We named our new puppy Faith. She was meant to be our constant reminder to have faith, even on our saddest days. I can’t understand why God granted life within my womb just to take it back a few weeks later. But I can have faith in His will. I can have faith that my husband and I will one day hold a living, precious, and healthy baby of our own in our arms. I can have faith that our child is being cradled in the hands of God amidst a place where there is no pain or suffering, just complete happiness. There is so much I can be faithful for!

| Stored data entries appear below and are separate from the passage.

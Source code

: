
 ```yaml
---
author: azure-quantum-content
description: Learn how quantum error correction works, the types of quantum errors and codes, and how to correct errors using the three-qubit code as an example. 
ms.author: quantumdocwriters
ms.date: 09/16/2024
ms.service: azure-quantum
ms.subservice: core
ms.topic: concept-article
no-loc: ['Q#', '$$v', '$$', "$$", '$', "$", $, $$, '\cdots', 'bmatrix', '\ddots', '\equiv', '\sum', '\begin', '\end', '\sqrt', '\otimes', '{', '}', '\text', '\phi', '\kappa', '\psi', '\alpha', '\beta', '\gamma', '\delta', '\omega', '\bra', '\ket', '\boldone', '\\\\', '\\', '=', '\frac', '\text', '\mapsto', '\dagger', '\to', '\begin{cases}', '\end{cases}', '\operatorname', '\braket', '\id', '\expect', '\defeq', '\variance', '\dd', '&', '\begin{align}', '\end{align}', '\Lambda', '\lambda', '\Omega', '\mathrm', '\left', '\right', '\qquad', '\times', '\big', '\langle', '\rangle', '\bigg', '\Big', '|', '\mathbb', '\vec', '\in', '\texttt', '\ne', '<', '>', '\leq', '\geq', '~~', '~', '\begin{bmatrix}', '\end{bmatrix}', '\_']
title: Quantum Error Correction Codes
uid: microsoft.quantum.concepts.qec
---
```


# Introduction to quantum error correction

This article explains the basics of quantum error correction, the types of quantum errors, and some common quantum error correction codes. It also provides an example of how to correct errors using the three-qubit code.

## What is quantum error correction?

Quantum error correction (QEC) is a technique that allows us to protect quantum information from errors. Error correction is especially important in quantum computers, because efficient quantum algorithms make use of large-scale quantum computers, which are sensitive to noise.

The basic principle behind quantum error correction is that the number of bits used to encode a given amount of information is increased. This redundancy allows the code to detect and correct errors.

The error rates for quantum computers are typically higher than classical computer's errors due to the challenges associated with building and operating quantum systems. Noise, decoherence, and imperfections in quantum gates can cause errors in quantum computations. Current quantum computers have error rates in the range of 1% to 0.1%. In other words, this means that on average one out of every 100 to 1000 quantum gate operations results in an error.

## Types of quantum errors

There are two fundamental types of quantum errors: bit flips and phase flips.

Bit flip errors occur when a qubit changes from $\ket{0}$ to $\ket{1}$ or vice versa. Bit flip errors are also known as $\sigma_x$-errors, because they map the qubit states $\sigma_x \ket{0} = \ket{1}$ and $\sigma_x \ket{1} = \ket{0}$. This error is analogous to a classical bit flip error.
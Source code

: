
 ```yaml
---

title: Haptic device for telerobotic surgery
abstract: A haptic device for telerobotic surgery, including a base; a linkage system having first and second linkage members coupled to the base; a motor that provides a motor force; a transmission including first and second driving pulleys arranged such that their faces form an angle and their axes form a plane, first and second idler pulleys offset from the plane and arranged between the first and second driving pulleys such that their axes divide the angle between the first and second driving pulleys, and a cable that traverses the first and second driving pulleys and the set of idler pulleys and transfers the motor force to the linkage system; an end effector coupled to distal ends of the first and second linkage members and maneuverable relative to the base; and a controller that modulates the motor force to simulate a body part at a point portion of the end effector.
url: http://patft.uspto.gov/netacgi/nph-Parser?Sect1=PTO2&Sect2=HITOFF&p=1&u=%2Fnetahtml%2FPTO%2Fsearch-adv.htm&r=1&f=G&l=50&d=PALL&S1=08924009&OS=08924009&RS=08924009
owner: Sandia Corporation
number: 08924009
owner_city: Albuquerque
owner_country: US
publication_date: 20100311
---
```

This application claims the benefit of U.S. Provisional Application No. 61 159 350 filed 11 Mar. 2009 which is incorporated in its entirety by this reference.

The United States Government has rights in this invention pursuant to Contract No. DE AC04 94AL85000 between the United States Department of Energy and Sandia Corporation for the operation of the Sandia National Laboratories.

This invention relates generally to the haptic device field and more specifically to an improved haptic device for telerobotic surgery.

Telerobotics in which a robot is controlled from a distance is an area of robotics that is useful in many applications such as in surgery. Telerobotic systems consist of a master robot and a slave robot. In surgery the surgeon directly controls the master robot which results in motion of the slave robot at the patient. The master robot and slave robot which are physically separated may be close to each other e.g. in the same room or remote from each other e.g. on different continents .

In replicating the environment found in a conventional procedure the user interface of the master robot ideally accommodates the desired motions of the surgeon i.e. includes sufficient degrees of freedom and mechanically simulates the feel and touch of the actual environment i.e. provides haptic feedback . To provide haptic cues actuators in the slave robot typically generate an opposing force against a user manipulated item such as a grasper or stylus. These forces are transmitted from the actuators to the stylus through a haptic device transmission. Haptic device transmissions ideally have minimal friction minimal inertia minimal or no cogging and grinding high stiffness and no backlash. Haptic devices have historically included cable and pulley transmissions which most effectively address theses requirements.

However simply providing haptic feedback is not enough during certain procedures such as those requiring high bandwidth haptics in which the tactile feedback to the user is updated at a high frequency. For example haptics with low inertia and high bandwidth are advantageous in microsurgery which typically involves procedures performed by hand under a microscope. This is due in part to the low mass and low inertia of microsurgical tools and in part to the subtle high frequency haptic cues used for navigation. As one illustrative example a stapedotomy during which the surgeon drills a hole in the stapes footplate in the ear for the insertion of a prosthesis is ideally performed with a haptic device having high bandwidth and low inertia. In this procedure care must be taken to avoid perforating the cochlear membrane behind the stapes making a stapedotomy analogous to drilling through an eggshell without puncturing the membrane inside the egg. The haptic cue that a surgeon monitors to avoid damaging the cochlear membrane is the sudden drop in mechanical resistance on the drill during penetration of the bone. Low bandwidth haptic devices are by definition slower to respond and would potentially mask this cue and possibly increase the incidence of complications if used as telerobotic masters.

Upon caring for Faith, I’ve had several insights into the workings of our Heavenly Father. Being a young rescue dog, Faith came to us with several fears and lots of separation anxiety. During our walks, she’ll sometimes run up to my feet and jump onto my hip whenever another dog passes by. “It’s okay, Faith. They aren’t going to hurt you,” I tell her. Likewise, each time we leave her alone at home, I depart by saying, “It’s okay, Faith. We’ll be right back.” As if she doesn’t believe me, since we usually return to piles of anxious number two’s and a dog that’s trembling with relief. “Faith, I told you we’d be right back. We’ll never abandon you.”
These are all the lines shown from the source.